Europe is in worse shape than we are.  That is why these kind of things are coming out the woodwork.  The European Union was always kind of iffy.  Now we are seeing the cracks in a pretty serious way.  I don't think that the project will survive.

We here in the US have a very defined history of dealing with secessionist movements.  We killed off 4% of the men in the country to make sure that such a thing would not happen.  I really can't see that happening again.  As the state progressively weakens over the next years, we will see if we still have the level of resolve that President Lincoln et al. displayed.

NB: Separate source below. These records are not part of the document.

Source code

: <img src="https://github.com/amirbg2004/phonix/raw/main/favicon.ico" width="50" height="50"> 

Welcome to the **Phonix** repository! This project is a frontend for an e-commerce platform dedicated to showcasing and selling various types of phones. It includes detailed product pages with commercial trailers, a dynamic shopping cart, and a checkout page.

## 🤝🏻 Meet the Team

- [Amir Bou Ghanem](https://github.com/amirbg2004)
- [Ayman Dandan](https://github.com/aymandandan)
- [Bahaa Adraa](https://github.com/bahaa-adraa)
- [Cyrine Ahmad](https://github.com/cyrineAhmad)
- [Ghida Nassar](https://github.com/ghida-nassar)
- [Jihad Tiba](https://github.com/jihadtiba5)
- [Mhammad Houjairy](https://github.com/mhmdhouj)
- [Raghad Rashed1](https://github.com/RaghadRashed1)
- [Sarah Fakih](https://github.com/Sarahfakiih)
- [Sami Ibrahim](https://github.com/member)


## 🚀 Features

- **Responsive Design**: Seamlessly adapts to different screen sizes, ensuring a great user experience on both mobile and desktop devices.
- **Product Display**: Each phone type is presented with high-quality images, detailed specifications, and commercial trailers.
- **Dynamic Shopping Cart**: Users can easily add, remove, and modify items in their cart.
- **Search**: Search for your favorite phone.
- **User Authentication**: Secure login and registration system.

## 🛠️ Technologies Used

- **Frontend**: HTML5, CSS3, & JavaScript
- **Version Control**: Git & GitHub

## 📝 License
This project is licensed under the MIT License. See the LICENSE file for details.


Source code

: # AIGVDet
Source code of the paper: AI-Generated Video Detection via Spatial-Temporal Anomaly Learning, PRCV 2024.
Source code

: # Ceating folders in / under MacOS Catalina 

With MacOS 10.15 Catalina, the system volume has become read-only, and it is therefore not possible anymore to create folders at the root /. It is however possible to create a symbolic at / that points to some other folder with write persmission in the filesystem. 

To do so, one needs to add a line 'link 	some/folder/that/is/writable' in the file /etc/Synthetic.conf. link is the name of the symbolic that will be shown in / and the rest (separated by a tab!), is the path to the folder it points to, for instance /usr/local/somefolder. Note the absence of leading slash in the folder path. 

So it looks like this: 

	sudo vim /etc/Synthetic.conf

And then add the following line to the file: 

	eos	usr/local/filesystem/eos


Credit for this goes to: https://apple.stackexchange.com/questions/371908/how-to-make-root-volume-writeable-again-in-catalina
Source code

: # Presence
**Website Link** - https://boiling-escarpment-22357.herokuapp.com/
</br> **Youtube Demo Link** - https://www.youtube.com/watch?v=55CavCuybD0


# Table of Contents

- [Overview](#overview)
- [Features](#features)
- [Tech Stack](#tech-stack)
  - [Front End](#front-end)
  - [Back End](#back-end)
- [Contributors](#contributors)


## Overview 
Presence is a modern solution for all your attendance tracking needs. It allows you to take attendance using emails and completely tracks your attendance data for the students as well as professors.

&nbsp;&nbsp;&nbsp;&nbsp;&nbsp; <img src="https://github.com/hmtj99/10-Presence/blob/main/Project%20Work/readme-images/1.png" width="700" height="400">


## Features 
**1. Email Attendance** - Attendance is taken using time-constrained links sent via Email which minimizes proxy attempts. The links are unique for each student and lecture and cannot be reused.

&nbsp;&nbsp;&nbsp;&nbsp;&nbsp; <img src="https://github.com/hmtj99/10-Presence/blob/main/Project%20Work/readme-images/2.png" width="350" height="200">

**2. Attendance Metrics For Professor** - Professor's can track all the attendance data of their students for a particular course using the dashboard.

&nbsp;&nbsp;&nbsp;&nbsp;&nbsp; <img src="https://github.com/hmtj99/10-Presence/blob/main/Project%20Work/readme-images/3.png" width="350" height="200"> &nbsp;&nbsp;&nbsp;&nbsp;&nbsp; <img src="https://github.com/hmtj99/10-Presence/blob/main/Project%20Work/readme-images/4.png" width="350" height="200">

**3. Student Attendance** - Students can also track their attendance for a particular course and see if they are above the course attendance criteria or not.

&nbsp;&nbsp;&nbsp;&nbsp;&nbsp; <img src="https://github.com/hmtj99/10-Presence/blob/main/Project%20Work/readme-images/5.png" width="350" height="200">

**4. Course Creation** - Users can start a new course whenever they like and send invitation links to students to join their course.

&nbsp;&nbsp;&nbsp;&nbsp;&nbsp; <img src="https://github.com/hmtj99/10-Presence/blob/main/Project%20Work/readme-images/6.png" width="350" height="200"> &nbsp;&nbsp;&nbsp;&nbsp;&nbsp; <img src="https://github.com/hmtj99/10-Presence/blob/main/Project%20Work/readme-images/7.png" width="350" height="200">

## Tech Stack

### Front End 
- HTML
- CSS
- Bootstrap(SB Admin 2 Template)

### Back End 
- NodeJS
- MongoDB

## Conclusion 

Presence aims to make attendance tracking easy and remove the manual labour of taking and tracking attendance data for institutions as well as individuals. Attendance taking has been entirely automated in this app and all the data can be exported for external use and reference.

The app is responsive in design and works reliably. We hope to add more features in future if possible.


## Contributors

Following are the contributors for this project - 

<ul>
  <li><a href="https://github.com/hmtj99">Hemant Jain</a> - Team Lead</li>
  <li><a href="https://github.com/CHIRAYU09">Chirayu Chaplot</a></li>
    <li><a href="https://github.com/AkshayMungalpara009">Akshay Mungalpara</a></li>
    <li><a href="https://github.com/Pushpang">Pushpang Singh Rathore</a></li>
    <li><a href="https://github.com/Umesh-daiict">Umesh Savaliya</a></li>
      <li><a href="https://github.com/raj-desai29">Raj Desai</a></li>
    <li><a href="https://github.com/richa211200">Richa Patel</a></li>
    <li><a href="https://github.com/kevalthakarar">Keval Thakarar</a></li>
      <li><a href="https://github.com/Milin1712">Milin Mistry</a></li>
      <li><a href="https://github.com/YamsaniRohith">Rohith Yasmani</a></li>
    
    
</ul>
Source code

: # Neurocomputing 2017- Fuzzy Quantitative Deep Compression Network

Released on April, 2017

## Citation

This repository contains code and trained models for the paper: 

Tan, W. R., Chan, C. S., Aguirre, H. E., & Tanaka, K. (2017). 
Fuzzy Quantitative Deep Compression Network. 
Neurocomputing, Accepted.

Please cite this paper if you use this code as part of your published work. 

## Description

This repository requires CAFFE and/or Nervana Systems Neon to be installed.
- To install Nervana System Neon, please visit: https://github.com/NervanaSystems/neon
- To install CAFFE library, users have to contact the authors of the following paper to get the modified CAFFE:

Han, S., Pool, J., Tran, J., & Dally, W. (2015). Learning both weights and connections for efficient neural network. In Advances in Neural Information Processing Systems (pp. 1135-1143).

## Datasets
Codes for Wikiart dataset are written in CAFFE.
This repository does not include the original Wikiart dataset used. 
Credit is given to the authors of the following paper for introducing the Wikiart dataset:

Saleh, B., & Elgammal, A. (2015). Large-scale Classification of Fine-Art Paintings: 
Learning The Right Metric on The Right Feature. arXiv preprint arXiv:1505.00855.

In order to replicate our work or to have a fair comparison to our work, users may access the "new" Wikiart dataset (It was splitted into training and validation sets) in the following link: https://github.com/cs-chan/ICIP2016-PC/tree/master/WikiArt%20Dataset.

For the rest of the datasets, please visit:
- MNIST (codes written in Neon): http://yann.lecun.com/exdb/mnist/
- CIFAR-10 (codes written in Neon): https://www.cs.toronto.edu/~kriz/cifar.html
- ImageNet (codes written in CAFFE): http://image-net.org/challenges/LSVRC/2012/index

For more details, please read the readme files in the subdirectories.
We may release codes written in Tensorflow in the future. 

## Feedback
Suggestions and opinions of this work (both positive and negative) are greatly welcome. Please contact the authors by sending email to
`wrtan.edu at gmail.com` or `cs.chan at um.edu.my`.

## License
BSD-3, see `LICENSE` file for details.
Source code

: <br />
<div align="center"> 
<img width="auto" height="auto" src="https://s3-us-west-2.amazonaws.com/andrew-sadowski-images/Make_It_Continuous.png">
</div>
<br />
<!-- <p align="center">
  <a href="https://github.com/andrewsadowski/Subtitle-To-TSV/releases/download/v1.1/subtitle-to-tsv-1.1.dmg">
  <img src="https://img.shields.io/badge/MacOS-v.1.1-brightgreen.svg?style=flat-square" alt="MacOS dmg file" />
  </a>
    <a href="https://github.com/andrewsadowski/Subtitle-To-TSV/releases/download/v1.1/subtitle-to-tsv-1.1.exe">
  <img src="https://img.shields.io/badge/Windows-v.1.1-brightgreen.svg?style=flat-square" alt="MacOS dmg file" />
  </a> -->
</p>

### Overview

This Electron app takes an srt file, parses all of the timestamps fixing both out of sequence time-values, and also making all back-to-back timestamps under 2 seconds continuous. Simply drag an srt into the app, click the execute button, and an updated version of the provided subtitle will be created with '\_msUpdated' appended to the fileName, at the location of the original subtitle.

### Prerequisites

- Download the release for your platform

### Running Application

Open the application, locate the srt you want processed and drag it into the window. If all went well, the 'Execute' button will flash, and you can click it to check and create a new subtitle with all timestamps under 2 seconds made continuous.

Wednesday, October 3, 2012

OK  This was found over at "Some Assembly Required"
Rationing: The health care cost problems in the US stem from two things – for profit medicine, and the tendency to lavish costly efforts on elderly Americans without considering the cost/benefit ratios in the context of the overall health of the nation. To put it a tad more clearly, we need death panels.
 Now on the same day, over at "Jesse's Cafe Americain"
"The perpetrators were scholars, doctors, nurses, justice officials, the police and the health and workers’ administration.  
The victims were poor, desperate, rebellious or in need of help. They came from psychiatric clinics and childrens hospitals, from old age homes and welfare institutions, from military hospitals and internment camps.
The number of victims is huge, the number of offenders who were sentenced, small.
Commemorative Tablet at Tiergartenstraße 4 in Berlin

Now, this is the hard thing that I have been wrestling with of late.  This one has given me fits for three weeks now.  Where does the right exist to live beyond ones natural lifespan?  Does withholding expensive medical care constitute abuse?  Are the elderly more important than those in their younger years.  Where does honor thy Mother and thy Father start and end.

I can't seem to pin down the answers.  Any attempt leaves me unsatisfied.  There may not well be a right answer, just a series of unsatisfactory compromises.

Monday, October 1, 2012

Now this is funny


I really recommend reading Slashdot every day.  Oh, it is old school in internet years, and it has fallen from being the power it once was, but as a hand out for nerds with good access to ideas, you really can't beat it.

This particular story really tweaked my interest

Now, in my mind this is a grand-slam, out of the park home run.   Living in rural America among whacked out evangelicals, I think that the tenor of the original article, while brutal satire, might be uncomfortably close to the mark.